Top of Records shown
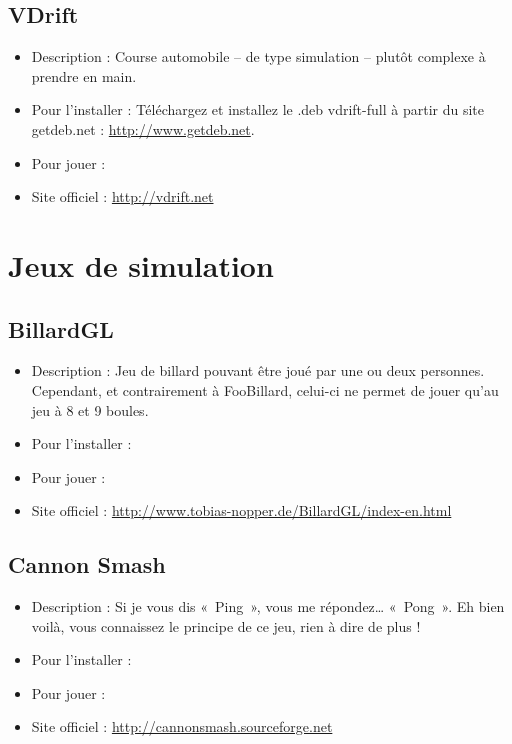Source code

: \subsection{VDrift}
\begin{itemize}
\begingroup
{}
\item Description : Course automobile -- de type simulation -- plutôt complexe à prendre en main.{\par}
\item Pour l'installer : Téléchargez et installez le .deb vdrift-full à partir du site getdeb.net :
\url{http://www.getdeb.net}.{\par}
\item Pour jouer : 
\item Site officiel : \url{http://vdrift.net}{\par}
\endgroup
\end{itemize}
\section{Jeux de simulation}
\subsection{BillardGL}
\begin{itemize}
\begingroup
{}
\item Description : Jeu de billard pouvant être joué par une ou deux personnes. Cependant, et contrairement à FooBillard, celui-ci ne permet de jouer qu'au jeu à 8 et 9 boules.{\par}
\endgroup
\item Pour l'installer : 
\item Pour jouer : 
\item Site officiel : \url{http://www.tobias-nopper.de/BillardGL/index-en.html}{\par}
\end{itemize}
\subsection{Cannon Smash}
\begin{itemize}
\begingroup
{}
\item Description : Si je vous dis «~Ping~», vous me répondez\ldots{} «~Pong~». Eh bien voilà, vous connaissez le principe de ce jeu, rien à dire de plus !{\par}
\item Pour l'installer : 
\item Pour jouer : 
\endgroup
\item Site officiel : \url{http://cannonsmash.sourceforge.net}{\par}
\end{itemize}
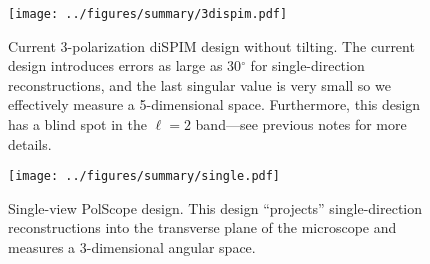 \documentclass[11pt]{article}
\begin{document}
\begin{figure}[H]
 \captionsetup{width=1.0\linewidth}
 \centering
 \texttt{[image: ../figures/summary/3dispim.pdf]}
 \vspace{-1.55em}
 \caption{Current 3-polarization diSPIM design without tilting. The current
   design introduces errors as large as 30${}^{\circ}$ for single-direction
   reconstructions, and the last singular value is very small so we effectively
   measure a 5-dimensional space. Furthermore, this design has a blind spot in
   the $\ell=2$ band---see previous notes for more details. }
 \label{6pol}
\end{figure}

\begin{figure}[H]
 \captionsetup{width=1.0\linewidth}
 \centering
 \texttt{[image: ../figures/summary/single.pdf]}
 \vspace{-3em}
 \caption{Single-view PolScope design. This design ``projects'' single-direction
   reconstructions into the transverse plane of the microscope and measures a
   3-dimensional angular space.}
 \label{6pol}
\end{figure}
\end{document}
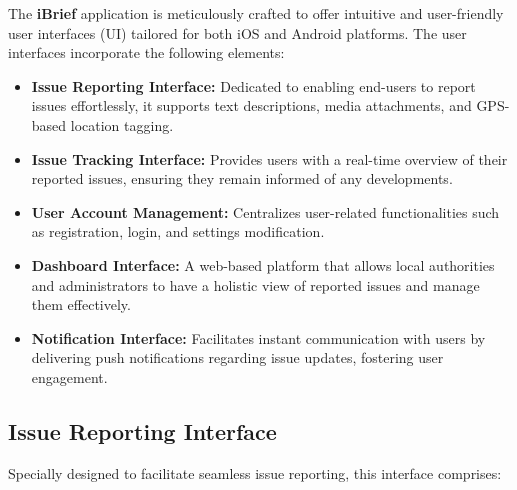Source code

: The \textbf{iBrief} application is meticulously crafted to offer intuitive and user-friendly user interfaces (\gls{UI}) tailored for both iOS and Android platforms. The user interfaces incorporate the following elements:
    
    \begin{itemize}
        \item \textbf{Issue Reporting Interface:} Dedicated to enabling end-users to report issues effortlessly, it supports text descriptions, media attachments, and GPS-based location tagging.
        
        \item \textbf{Issue Tracking Interface:} Provides users with a real-time overview of their reported issues, ensuring they remain informed of any developments.
        
        \item \textbf{User Account Management:} Centralizes user-related functionalities such as registration, login, and settings modification.
        
        \item \textbf{Dashboard Interface:} A web-based platform that allows local authorities and administrators to have a holistic view of reported issues and manage them effectively.
        
        \item \textbf{Notification Interface:} Facilitates instant communication with users by delivering push notifications regarding issue updates, fostering user engagement.
    \end{itemize}

\subsection{Issue Reporting Interface}
    Specially designed to facilitate seamless issue reporting, this interface comprises:
    
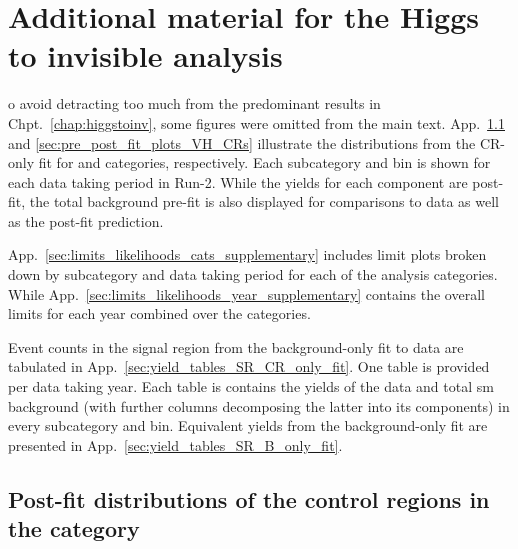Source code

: \chapter{Additional material for the Higgs to invisible analysis}
\label{app:supplementary_hinv_plots}

o avoid detracting too much from the predominant results in Chpt.~\ref{chap:higgstoinv}, some figures were omitted from the main text. App.~\ref{sec:pre_post_fit_plots_ttH_CRs} and \ref{sec:pre_post_fit_plots_VH_CRs} illustrate the distributions from the \gls{CR}-only fit for \ttH and \VH categories, respectively. Each subcategory and \ptmiss bin is shown for each data taking period in Run-2. While the yields for each component are post-fit, the total background pre-fit is also displayed for comparisons to data as well as the post-fit prediction.

App.~\ref{sec:limits_likelihoods_cats_supplementary} includes limit plots broken down by subcategory and data taking period for each of the analysis categories. While App.~\ref{sec:limits_likelihoods_year_supplementary} contains the overall limits for each year combined over the categories.

Event counts in the signal region from the background-only fit to data are tabulated in App.~\ref{sec:yield_tables_SR_CR_only_fit}. One table is provided per data taking year. Each table is contains the yields of the data and total \acrshort{sm} background (with further columns decomposing the latter into its components) in every subcategory and \ptmiss bin. Equivalent yields from the background-only fit are presented in App.~\ref{sec:yield_tables_SR_B_only_fit}.




\section{Post-fit distributions of the control regions in the \texorpdfstring{\ttH}{ttH} category}
\label{sec:pre_post_fit_plots_ttH_CRs}

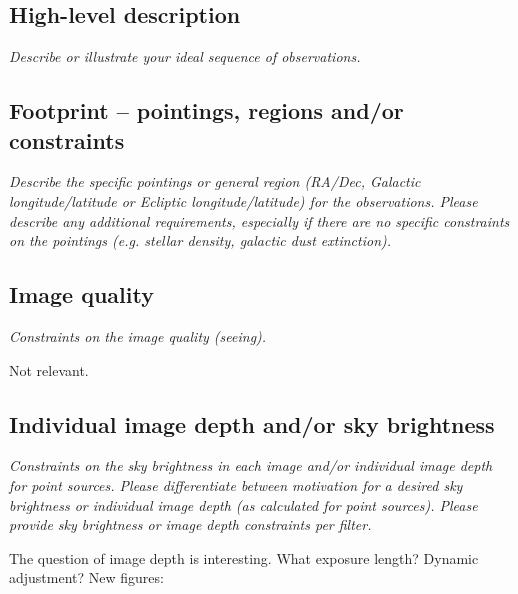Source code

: \documentclass[11pt]{article}
\begin{document}
\subsection{High-level description}
\begin{footnotesize}
{\it Describe or illustrate your ideal sequence of observations.}
\end{footnotesize}

\vspace{.3in}


\subsection{Footprint -- pointings, regions and/or constraints}
\begin{footnotesize}{\it Describe the specific pointings or general region (RA/Dec, Galactic longitude/latitude or 
Ecliptic longitude/latitude) for the observations. Please describe any additional requirements, especially if there
are no specific constraints on the pointings (e.g. stellar density, galactic dust extinction).}
\end{footnotesize}

\subsection{Image quality}
\begin{footnotesize}{\it Constraints on the image quality (seeing).}\end{footnotesize}

Not relevant.

\subsection{Individual image depth and/or sky brightness}
\begin{footnotesize}{\it Constraints on the sky brightness in each image and/or individual image depth for point sources.
Please differentiate between motivation for a desired sky brightness or individual image depth (as 
calculated for point sources). Please provide sky brightness or image depth constraints per filter.}
\end{footnotesize}

The question of image depth is interesting.  What exposure length?
Dynamic adjustment?  New figures:
\end{document}
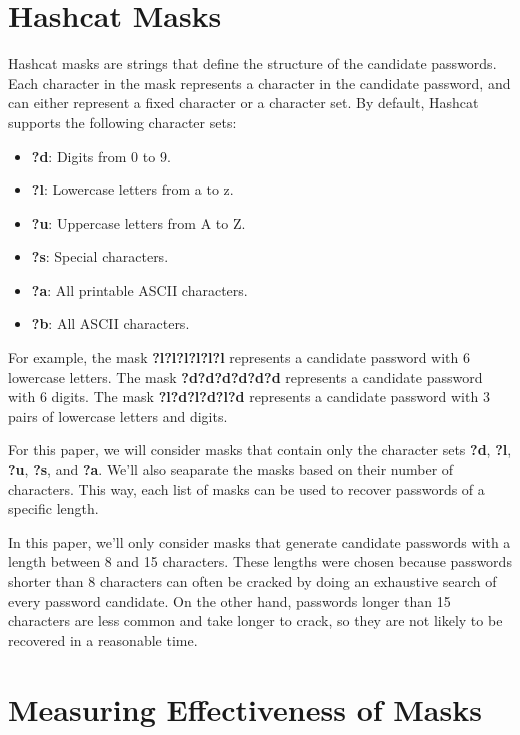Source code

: \documentclass[sigconf,authordraft]{acmart}
\begin{document}
\section{Hashcat Masks}
\label{sec:hashcat_masks}

Hashcat masks are strings that define the structure of the candidate passwords.
Each character in the mask represents a character in the candidate password, and can either represent a fixed character or a character set.
By default, Hashcat supports the following character sets:

\begin{itemize}
  \item \textbf{?d}: Digits from 0 to 9.
  \item \textbf{?l}: Lowercase letters from a to z.
  \item \textbf{?u}: Uppercase letters from A to Z.
  \item \textbf{?s}: Special characters.
  \item \textbf{?a}: All printable ASCII characters.
  \item \textbf{?b}: All ASCII characters.
\end{itemize}

For example, the mask \textbf{?l?l?l?l?l?l} represents a candidate password with 6 lowercase letters.
The mask \textbf{?d?d?d?d?d?d} represents a candidate password with 6 digits.
The mask \textbf{?l?d?l?d?l?d} represents a candidate password with 3 pairs of lowercase letters and digits.

For this paper, we will consider masks that contain only the character sets \textbf{?d}, \textbf{?l}, \textbf{?u}, \textbf{?s}, and \textbf{?a}.
We'll also seaparate the masks based on their number of characters.
This way, each list of masks can be used to recover passwords of a specific length.

In this paper, we'll only consider masks that generate candidate passwords with a length between 8 and 15 characters.
These lengths were chosen because passwords shorter than 8 characters can often be cracked by doing an exhaustive search of every password candidate.
On the other hand, passwords longer than 15 characters are less common and take longer to crack, so they are not likely to be recovered in a reasonable time.

\section{Measuring Effectiveness of Masks}
\end{document}
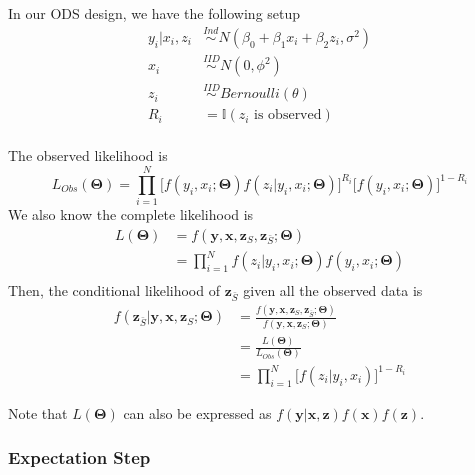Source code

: \documentclass[
  12pt,
]{article}
\begin{document}
In our ODS design, we have the following setup \[
\begin{aligned}
y_i | x_i, z_i &\overset{Ind}{\sim} N(\beta_0 + \beta_1 x_i + \beta_2 z_i, \sigma^2) \\
x_i &\overset{IID}{\sim} N(0, \phi^2) \\
z_i &\overset{IID}{\sim} Bernoulli(\theta) \\
R_i &= \mathbb{I}(z_i \text{ is observed}) \\
\end{aligned}
\]

The observed likelihood is \[
L_{Obs}(\boldsymbol\Theta) = \prod_{i=1}^{N} \big[ f(y_i, x_i; \boldsymbol\Theta)f(z_i|y_i, x_i; \boldsymbol\Theta) \big]^{R_i} \big[ f(y_i, x_i; \boldsymbol\Theta) \big]^{1-R_i}
\] We also know the complete likelihood is \[
\begin{aligned}
L(\boldsymbol\Theta) 
&= f(\boldsymbol{y}, \boldsymbol{x}, \boldsymbol{z}_{S}, \boldsymbol{z}_{\bar{S}}; \boldsymbol{\Theta}) \\
&= \prod_{i=1}^{N} f(z_i|y_i, x_i; \boldsymbol\Theta)f(y_i, x_i; \boldsymbol\Theta) \\
\end{aligned}
\] Then, the conditional likelihood of \(\boldsymbol{z}_{\bar{S}}\)
given all the observed data is \[
\begin{aligned}
f(\boldsymbol{z}_{\bar{S}} | \boldsymbol{y}, \boldsymbol{x}, \boldsymbol{z}_{S}; \boldsymbol{\Theta}) 
&= \frac{f(\boldsymbol{y}, \boldsymbol{x}, \boldsymbol{z}_{S}, \boldsymbol{z}_{\bar{S}}; \boldsymbol{\Theta})}{f(\boldsymbol{y}, \boldsymbol{x}, \boldsymbol{z}_{S}; \boldsymbol{\Theta})} \\
&= \frac{L(\boldsymbol\Theta)}{L_{Obs}(\boldsymbol\Theta)} \\
&= \prod_{i=1}^{N} \big[ f(z_i | y_i, x_i) \big]^{1-R_i}
\end{aligned}
\]

Note that \(L(\boldsymbol{\Theta})\) can also be expressed as
\(f(\boldsymbol{y}|\boldsymbol{x},\boldsymbol{z})f(\boldsymbol{x})f(\boldsymbol{z})\).

\hypertarget{expectation-step}{%
\subsubsection{Expectation Step}\label{expectation-step}}
\end{document}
Bottom of Records shown
Exercise details
Looking at the data above, write out exactly the lines that start at the one containing "material for the" and end at the one containing "o avoid detracting"; include both and nothing beyond.

Result of this task
: \chapter{Additional material for the Higgs to invisible analysis}
\label{app:supplementary_hinv_plots}

o avoid detracting too much from the predominant results in Chpt.~\ref{chap:higgstoinv}, some figures were omitted from the main text. App.~\ref{sec:pre_post_fit_plots_ttH_CRs} and \ref{sec:pre_post_fit_plots_VH_CRs} illustrate the distributions from the \gls{CR}-only fit for \ttH and \VH categories, respectively. Each subcategory and \ptmiss bin is shown for each data taking period in Run-2. While the yields for each component are post-fit, the total background pre-fit is also displayed for comparisons to data as well as the post-fit prediction.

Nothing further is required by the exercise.